B cells play a pivotal role in the pathogenesis of RA through autoantibody production, chemokine/cytokine secretion, and inhibiting autoreactive T cell responses (2). Although a series of treatment regimens that affect B cells was developed (3), the exact mechanism for the efficacy of B cell-depletion therapy remains unclear. The depletion of B cells with a decrease in autoantibodies in RA does not necessarily correlate with the clinical outcome, indicating that mechanisms other than producing Abs are in operation. Recently, Yeo et al. (4) identified B cells as the main source of receptor activator of NF-κB ligand, which contributes to osteoclast activation and bone destruction. Interestingly, Hamel et al. (1) first correlated B cell depletion with the improvement of Tregs, which can inhibit osteoclast formation and activation (5), and with other regulatory mechanisms.

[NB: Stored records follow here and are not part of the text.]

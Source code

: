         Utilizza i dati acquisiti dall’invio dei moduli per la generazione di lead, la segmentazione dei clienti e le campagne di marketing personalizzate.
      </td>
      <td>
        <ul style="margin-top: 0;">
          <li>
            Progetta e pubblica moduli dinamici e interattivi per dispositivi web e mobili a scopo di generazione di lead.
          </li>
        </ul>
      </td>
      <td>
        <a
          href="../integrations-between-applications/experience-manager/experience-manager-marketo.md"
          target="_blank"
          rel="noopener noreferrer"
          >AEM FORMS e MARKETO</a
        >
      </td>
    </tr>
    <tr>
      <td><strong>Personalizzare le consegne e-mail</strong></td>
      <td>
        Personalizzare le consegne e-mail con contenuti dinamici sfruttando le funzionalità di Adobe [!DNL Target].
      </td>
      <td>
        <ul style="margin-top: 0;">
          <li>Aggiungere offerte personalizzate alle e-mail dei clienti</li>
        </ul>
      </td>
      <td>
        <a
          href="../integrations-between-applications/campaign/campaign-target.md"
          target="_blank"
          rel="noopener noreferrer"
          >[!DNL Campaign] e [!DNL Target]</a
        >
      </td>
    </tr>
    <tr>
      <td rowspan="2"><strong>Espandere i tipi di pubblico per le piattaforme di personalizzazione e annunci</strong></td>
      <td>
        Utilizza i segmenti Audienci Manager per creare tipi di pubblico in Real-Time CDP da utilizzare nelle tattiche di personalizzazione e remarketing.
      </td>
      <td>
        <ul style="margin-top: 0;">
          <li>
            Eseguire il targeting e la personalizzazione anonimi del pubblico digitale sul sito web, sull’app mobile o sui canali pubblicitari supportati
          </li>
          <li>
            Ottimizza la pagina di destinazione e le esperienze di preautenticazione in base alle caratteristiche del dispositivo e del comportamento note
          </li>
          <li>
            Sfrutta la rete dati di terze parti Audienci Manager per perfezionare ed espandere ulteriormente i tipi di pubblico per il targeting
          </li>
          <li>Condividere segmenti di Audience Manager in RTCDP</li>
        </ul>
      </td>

The authors found that during proteoglycan-induced arthritis (PGIA), B cell depletion strikingly increased Tregs and decreased the severity of arthritis. In addition, both Tregs and B cell depletion restored proteoglycan-induced arthritis, although the resurgent autoantibody response was absent.
Collectively, B cell depletion could be used for controlling arthritis by improving Tregs. Better insights into the role of B cell depletion in Treg-mediated osteoclast suppression could result in innovative therapies for RA and other bone-destructive diseases.